> Given records
= = = = = = =
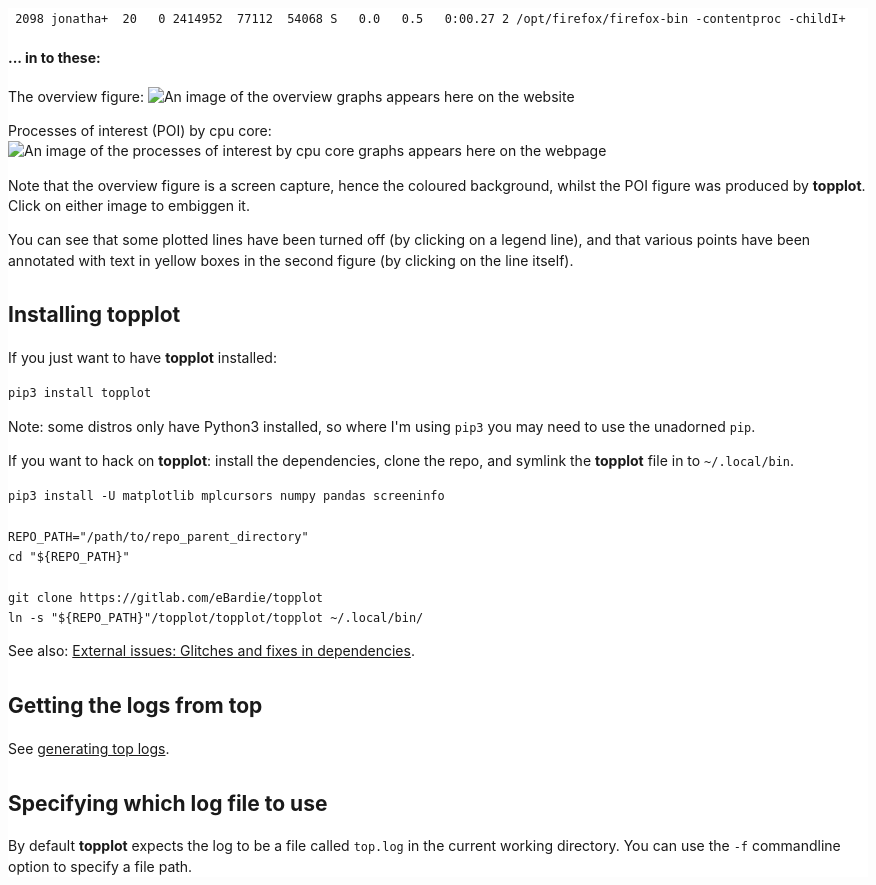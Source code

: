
 ```
 2098 jonatha+  20   0 2414952  77112  54068 S   0.0   0.5   0:00.27 2 /opt/firefox/firefox-bin -contentproc -childI+
```

#### ... in to these:

The overview figure: ![An image of the overview graphs appears here on the website](https://gitlab.com/eBardie/topplot/-/raw/master/resources/top.multicore4.log_overview.png)


Processes of interest (POI) by cpu core: ![An image of the processes of interest by cpu core graphs appears here on the webpage](https://gitlab.com/eBardie/topplot/-/raw/master/resources/top.multicore4.log_poi_by_cpu.png)

Note that the overview figure is a screen capture, hence the coloured background, whilst the POI figure was produced by **topplot**. Click on either image to embiggen it.

You can see that some plotted lines have been turned off (by clicking on a legend line), and that various points have been annotated with text in yellow boxes in the second figure (by clicking on the line itself).


## Installing topplot

If you just want to have **topplot** installed:

```
pip3 install topplot
```

Note: some distros only have Python3 installed, so where I'm using `pip3` you may need to use the unadorned `pip`.

If you want to hack on **topplot**: install the dependencies, clone the repo, and symlink the **topplot** file in to `~/.local/bin`.

```
pip3 install -U matplotlib mplcursors numpy pandas screeninfo

REPO_PATH="/path/to/repo_parent_directory"
cd "${REPO_PATH}"

git clone https://gitlab.com/eBardie/topplot
ln -s "${REPO_PATH}"/topplot/topplot/topplot ~/.local/bin/
```

See also: [External issues: Glitches and fixes in dependencies](#external-issues).

## Getting the logs from top

See [generating top logs](https://gitlab.com/eBardie/topplot/-/raw/master/docs/procps-ng-top.md).

## Specifying which log file to use

By default **topplot** expects the log to be a file called `top.log` in the current working directory. You can use the `-f` commandline option to specify a file path.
= = = = = = =
Set down each entry again exactly as written. Pictures stay out.

> Answer space
Source code

:
 ```
 2098 jonatha+  20   0 2414952  77112  54068 S   0.0   0.5   0:00.27 2 /opt/firefox/firefox-bin -contentproc -childI+
```

#### ... in to these:

The overview figure: ![An image of the overview graphs appears here on the website](https://gitlab.com/eBardie/topplot/-/raw/master/resources/top.multicore4.log_overview.png)


Processes of interest (POI) by cpu core: ![An image of the processes of interest by cpu core graphs appears here on the webpage](https://gitlab.com/eBardie/topplot/-/raw/master/resources/top.multicore4.log_poi_by_cpu.png)

Note that the overview figure is a screen capture, hence the coloured background, whilst the POI figure was produced by **topplot**. Click on either image to embiggen it.

You can see that some plotted lines have been turned off (by clicking on a legend line), and that various points have been annotated with text in yellow boxes in the second figure (by clicking on the line itself).


## Installing topplot

If you just want to have **topplot** installed:

```
pip3 install topplot
```

Note: some distros only have Python3 installed, so where I'm using `pip3` you may need to use the unadorned `pip`.

If you want to hack on **topplot**: install the dependencies, clone the repo, and symlink the **topplot** file in to `~/.local/bin`.

```
pip3 install -U matplotlib mplcursors numpy pandas screeninfo

REPO_PATH="/path/to/repo_parent_directory"
cd "${REPO_PATH}"

git clone https://gitlab.com/eBardie/topplot
ln -s "${REPO_PATH}"/topplot/topplot/topplot ~/.local/bin/
```

See also: [External issues: Glitches and fixes in dependencies](#external-issues).

## Getting the logs from top

See [generating top logs](https://gitlab.com/eBardie/topplot/-/raw/master/docs/procps-ng-top.md).

## Specifying which log file to use

By default **topplot** expects the log to be a file called `top.log` in the current working directory. You can use the `-f` commandline option to specify a file path.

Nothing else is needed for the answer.